WHAT THIS TASK INVOLVES — The task here is to set down every line of the listing exactly.

STORED DATA —
######
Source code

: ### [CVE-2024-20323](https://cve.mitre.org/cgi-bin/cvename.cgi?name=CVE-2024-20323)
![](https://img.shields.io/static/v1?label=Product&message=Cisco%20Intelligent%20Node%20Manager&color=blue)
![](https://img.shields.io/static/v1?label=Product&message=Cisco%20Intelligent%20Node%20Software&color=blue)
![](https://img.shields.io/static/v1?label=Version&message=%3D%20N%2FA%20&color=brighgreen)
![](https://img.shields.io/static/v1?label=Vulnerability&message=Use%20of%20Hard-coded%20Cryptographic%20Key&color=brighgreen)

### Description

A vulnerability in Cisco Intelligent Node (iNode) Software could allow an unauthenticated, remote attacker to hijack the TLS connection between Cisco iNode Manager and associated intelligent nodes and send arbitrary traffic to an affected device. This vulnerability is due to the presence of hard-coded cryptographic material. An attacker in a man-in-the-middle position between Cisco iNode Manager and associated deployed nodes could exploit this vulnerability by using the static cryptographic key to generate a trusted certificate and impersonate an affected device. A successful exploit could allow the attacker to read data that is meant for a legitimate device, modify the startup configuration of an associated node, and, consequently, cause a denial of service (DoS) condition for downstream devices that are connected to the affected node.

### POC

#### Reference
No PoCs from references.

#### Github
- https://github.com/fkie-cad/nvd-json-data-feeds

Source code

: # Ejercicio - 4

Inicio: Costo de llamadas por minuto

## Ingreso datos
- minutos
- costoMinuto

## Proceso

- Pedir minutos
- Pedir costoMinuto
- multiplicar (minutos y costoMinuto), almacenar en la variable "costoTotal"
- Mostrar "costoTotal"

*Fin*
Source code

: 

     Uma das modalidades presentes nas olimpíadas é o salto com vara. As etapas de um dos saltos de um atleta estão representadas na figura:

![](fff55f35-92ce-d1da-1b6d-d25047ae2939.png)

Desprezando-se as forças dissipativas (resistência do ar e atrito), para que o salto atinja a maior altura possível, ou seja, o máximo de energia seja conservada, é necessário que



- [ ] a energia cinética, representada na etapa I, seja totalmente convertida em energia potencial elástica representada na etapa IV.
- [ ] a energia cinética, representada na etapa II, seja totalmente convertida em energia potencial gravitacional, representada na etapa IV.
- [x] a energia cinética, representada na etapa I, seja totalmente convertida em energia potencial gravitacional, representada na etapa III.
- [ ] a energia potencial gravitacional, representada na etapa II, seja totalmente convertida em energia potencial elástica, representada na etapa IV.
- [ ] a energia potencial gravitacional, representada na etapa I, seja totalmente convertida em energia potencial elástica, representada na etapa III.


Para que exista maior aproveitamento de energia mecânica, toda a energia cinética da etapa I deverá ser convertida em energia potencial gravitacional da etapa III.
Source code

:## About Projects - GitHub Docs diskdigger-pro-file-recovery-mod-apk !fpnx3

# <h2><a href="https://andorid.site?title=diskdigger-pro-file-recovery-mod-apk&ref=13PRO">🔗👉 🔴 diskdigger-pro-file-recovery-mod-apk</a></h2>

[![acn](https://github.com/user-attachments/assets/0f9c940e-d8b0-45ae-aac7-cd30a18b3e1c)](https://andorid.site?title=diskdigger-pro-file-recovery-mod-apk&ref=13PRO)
######
TASK ANSWER —
Source code

: ### [CVE-2024-20323](https://cve.mitre.org/cgi-bin/cvename.cgi?name=CVE-2024-20323)
![](https://img.shields.io/static/v1?label=Product&message=Cisco%20Intelligent%20Node%20Manager&color=blue)
![](https://img.shields.io/static/v1?label=Product&message=Cisco%20Intelligent%20Node%20Software&color=blue)
![](https://img.shields.io/static/v1?label=Version&message=%3D%20N%2FA%20&color=brighgreen)
![](https://img.shields.io/static/v1?label=Vulnerability&message=Use%20of%20Hard-coded%20Cryptographic%20Key&color=brighgreen)

### Description

A vulnerability in Cisco Intelligent Node (iNode) Software could allow an unauthenticated, remote attacker to hijack the TLS connection between Cisco iNode Manager and associated intelligent nodes and send arbitrary traffic to an affected device. This vulnerability is due to the presence of hard-coded cryptographic material. An attacker in a man-in-the-middle position between Cisco iNode Manager and associated deployed nodes could exploit this vulnerability by using the static cryptographic key to generate a trusted certificate and impersonate an affected device. A successful exploit could allow the attacker to read data that is meant for a legitimate device, modify the startup configuration of an associated node, and, consequently, cause a denial of service (DoS) condition for downstream devices that are connected to the affected node.

### POC

#### Reference
No PoCs from references.

#### Github
- https://github.com/fkie-cad/nvd-json-data-feeds

Source code

: # Ejercicio - 4

Inicio: Costo de llamadas por minuto

## Ingreso datos
- minutos
- costoMinuto

## Proceso

- Pedir minutos
- Pedir costoMinuto
- multiplicar (minutos y costoMinuto), almacenar en la variable "costoTotal"
- Mostrar "costoTotal"

*Fin*
Source code

: 

     Uma das modalidades presentes nas olimpíadas é o salto com vara. As etapas de um dos saltos de um atleta estão representadas na figura:

![](fff55f35-92ce-d1da-1b6d-d25047ae2939.png)

Desprezando-se as forças dissipativas (resistência do ar e atrito), para que o salto atinja a maior altura possível, ou seja, o máximo de energia seja conservada, é necessário que



- [ ] a energia cinética, representada na etapa I, seja totalmente convertida em energia potencial elástica representada na etapa IV.
- [ ] a energia cinética, representada na etapa II, seja totalmente convertida em energia potencial gravitacional, representada na etapa IV.
- [x] a energia cinética, representada na etapa I, seja totalmente convertida em energia potencial gravitacional, representada na etapa III.
- [ ] a energia potencial gravitacional, representada na etapa II, seja totalmente convertida em energia potencial elástica, representada na etapa IV.
- [ ] a energia potencial gravitacional, representada na etapa I, seja totalmente convertida em energia potencial elástica, representada na etapa III.


Para que exista maior aproveitamento de energia mecânica, toda a energia cinética da etapa I deverá ser convertida em energia potencial gravitacional da etapa III.
Source code

:## About Projects - GitHub Docs diskdigger-pro-file-recovery-mod-apk !fpnx3

# <h2><a href="https://andorid.site?title=diskdigger-pro-file-recovery-mod-apk&ref=13PRO">🔗👉 🔴 diskdigger-pro-file-recovery-mod-apk</a></h2>

[![acn](https://github.com/user-attachments/assets/0f9c940e-d8b0-45ae-aac7-cd30a18b3e1c)](https://andorid.site?title=diskdigger-pro-file-recovery-mod-apk&ref=13PRO)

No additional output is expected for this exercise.